Where a line of the data holds the word "probably", copy that line.
::::::::
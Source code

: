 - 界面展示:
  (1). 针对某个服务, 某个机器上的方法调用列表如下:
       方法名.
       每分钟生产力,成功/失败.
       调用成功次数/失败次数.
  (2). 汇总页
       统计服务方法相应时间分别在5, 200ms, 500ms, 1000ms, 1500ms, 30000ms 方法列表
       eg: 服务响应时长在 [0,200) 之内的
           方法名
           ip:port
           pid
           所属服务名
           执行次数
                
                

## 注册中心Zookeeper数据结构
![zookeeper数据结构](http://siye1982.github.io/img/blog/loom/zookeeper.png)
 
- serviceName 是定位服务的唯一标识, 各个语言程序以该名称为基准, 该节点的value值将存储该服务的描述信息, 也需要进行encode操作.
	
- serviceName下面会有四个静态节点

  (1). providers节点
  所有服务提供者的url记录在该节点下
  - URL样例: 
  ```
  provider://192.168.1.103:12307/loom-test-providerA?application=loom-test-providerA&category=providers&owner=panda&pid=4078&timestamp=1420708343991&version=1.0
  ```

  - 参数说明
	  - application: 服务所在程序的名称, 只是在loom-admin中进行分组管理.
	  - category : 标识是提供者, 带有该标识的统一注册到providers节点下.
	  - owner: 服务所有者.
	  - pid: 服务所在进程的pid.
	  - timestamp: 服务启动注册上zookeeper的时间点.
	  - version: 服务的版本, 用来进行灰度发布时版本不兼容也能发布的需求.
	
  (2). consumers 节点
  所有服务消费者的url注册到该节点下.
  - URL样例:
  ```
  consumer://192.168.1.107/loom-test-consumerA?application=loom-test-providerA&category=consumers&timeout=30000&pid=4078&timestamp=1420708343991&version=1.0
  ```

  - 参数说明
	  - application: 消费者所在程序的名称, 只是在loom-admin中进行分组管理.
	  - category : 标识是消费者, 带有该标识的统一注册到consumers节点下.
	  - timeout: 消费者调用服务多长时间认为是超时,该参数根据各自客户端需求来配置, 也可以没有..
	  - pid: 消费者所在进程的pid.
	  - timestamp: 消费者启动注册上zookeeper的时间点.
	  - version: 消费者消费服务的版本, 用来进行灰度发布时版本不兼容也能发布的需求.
::::::::
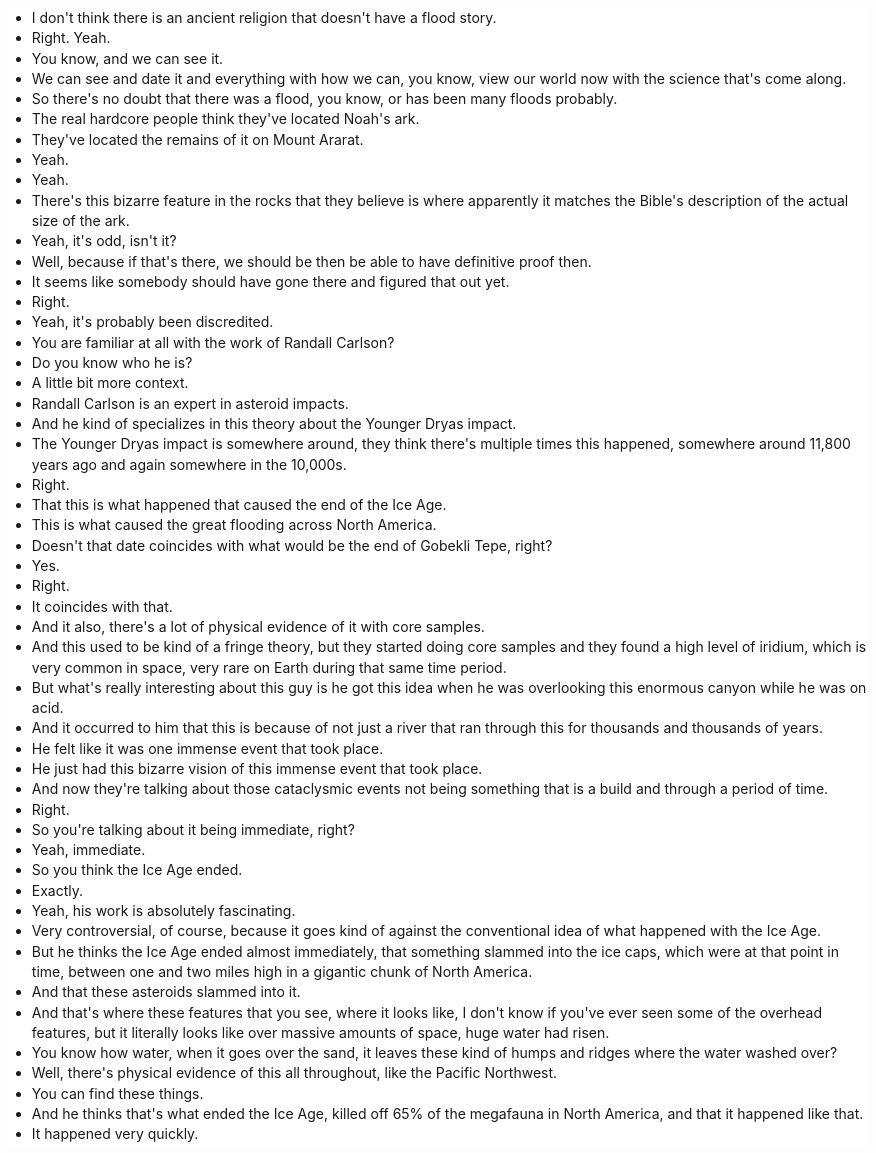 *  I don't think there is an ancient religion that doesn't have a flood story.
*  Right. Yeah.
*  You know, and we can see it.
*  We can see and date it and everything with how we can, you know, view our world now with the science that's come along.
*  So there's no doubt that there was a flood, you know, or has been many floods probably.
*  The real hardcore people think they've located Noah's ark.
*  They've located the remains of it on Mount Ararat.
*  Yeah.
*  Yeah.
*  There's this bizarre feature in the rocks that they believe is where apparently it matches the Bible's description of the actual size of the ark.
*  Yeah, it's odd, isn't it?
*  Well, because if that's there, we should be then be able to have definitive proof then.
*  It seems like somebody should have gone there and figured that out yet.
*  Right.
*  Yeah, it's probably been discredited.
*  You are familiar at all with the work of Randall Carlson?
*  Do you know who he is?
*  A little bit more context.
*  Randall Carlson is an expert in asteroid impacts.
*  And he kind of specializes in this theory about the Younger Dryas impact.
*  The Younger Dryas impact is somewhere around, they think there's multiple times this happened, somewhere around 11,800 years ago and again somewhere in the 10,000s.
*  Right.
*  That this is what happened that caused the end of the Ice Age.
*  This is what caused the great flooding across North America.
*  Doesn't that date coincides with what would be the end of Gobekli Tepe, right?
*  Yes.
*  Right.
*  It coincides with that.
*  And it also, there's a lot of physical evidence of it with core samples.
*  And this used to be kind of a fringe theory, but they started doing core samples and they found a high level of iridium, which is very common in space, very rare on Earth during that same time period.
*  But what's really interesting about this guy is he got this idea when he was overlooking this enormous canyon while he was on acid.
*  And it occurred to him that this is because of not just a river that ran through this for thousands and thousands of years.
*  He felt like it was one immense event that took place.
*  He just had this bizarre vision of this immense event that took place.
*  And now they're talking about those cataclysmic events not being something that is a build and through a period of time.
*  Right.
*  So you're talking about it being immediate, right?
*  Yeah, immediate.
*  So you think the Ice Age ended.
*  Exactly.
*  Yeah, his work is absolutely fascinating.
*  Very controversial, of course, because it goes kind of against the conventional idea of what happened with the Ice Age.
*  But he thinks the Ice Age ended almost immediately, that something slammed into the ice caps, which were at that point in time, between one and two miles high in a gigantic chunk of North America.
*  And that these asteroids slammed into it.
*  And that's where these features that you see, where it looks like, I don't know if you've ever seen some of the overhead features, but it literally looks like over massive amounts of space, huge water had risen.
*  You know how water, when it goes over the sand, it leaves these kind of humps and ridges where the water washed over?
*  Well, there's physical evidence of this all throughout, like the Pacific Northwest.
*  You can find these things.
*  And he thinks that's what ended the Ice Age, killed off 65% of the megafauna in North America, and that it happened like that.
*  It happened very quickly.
::::::::
(EXERCISE SOLUTION):
*  So there's no doubt that there was a flood, you know, or has been many floods probably.
*  Yeah, it's probably been discredited.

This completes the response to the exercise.